• EXERCISE OBJECTIVE:
A single number is expected: the count of lines in the records below that contain "blog".

[Source records]
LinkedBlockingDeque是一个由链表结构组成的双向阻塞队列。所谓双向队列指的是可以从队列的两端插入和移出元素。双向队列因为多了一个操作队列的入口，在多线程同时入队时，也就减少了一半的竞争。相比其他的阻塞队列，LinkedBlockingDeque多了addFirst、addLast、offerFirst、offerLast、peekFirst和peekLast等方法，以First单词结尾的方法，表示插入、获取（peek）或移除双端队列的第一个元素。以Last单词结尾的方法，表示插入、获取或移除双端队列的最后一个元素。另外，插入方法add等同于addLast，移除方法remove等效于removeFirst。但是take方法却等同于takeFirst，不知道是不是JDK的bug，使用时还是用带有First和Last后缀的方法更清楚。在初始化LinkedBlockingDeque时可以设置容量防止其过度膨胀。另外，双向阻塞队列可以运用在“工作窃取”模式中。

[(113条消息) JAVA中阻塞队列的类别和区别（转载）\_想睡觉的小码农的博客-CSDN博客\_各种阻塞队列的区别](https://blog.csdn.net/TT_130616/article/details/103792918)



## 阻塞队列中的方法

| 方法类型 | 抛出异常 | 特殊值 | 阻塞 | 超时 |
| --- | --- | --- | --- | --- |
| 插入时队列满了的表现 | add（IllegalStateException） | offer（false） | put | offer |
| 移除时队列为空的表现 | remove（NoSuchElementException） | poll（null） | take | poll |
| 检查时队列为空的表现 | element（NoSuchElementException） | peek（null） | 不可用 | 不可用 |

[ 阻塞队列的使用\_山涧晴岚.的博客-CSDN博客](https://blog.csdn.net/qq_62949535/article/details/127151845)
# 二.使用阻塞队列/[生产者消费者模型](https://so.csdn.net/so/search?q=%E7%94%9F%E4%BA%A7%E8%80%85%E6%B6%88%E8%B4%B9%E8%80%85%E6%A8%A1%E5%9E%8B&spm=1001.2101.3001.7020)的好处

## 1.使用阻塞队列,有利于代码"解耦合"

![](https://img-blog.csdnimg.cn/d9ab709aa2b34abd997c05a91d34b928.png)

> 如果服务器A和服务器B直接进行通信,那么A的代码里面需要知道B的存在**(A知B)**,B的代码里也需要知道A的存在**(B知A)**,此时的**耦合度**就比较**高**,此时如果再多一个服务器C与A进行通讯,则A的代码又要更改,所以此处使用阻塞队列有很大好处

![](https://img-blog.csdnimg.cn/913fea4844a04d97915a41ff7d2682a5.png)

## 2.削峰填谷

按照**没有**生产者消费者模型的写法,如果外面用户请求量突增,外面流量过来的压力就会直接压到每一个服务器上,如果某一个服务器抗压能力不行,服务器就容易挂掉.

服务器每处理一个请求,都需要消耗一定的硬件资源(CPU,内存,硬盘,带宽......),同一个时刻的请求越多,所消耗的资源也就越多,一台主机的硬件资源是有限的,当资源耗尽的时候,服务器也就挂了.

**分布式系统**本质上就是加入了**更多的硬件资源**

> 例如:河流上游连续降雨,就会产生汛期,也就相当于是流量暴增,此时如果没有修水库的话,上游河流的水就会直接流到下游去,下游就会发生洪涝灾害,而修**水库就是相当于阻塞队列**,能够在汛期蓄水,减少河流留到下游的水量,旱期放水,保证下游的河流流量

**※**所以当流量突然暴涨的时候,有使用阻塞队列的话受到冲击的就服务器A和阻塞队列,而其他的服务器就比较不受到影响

• OUTPUT FOR THIS EXERCISE:
4